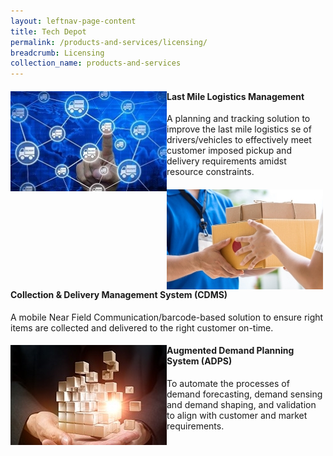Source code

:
 ```yaml
---
layout: leftnav-page-content
title: Tech Depot
permalink: /products-and-services/licensing/
breadcrumb: Licensing
collection_name: products-and-services
---
```

<div>
  <img src="/images/sme_tech_solution_1.jpg" align="left" style="width:250px;height:160px;">
  <h4>Last Mile Logistics Management</h4>
  <p>A planning and tracking solution to improve the last mile logistics se of drivers/vehicles to effectively meet customer imposed pickup and delivery requirements amidst resource constraints.</p>
</div>
<div>
  <img src="/images/sme_tech_solution_2.jpg" align="left" style="width:250px;height:160px;">
  <h4>Collection & Delivery Management System (CDMS)</h4>
  <p>A mobile Near Field Communication/barcode-based solution to ensure right items are collected and delivered to the right customer on-time.</p>
</div>
<div>
  <img src="/images/sme_tech_solution_3.jpg" align="left" style="width:250px;height:160px;">
  <h4>Augmented Demand Planning System (ADPS)</h4>
  <p>To automate the processes of demand forecasting, demand sensing and demand shaping, and validation to align with customer and market requirements.</p>
</div>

PROMPT.
Report every line in the data above in which the word "height" appears.

REPLY TO THE EXERCISE.
  <img src="/images/sme_tech_solution_1.jpg" align="left" style="width:250px;height:160px;">
  <img src="/images/sme_tech_solution_2.jpg" align="left" style="width:250px;height:160px;">
  <img src="/images/sme_tech_solution_3.jpg" align="left" style="width:250px;height:160px;">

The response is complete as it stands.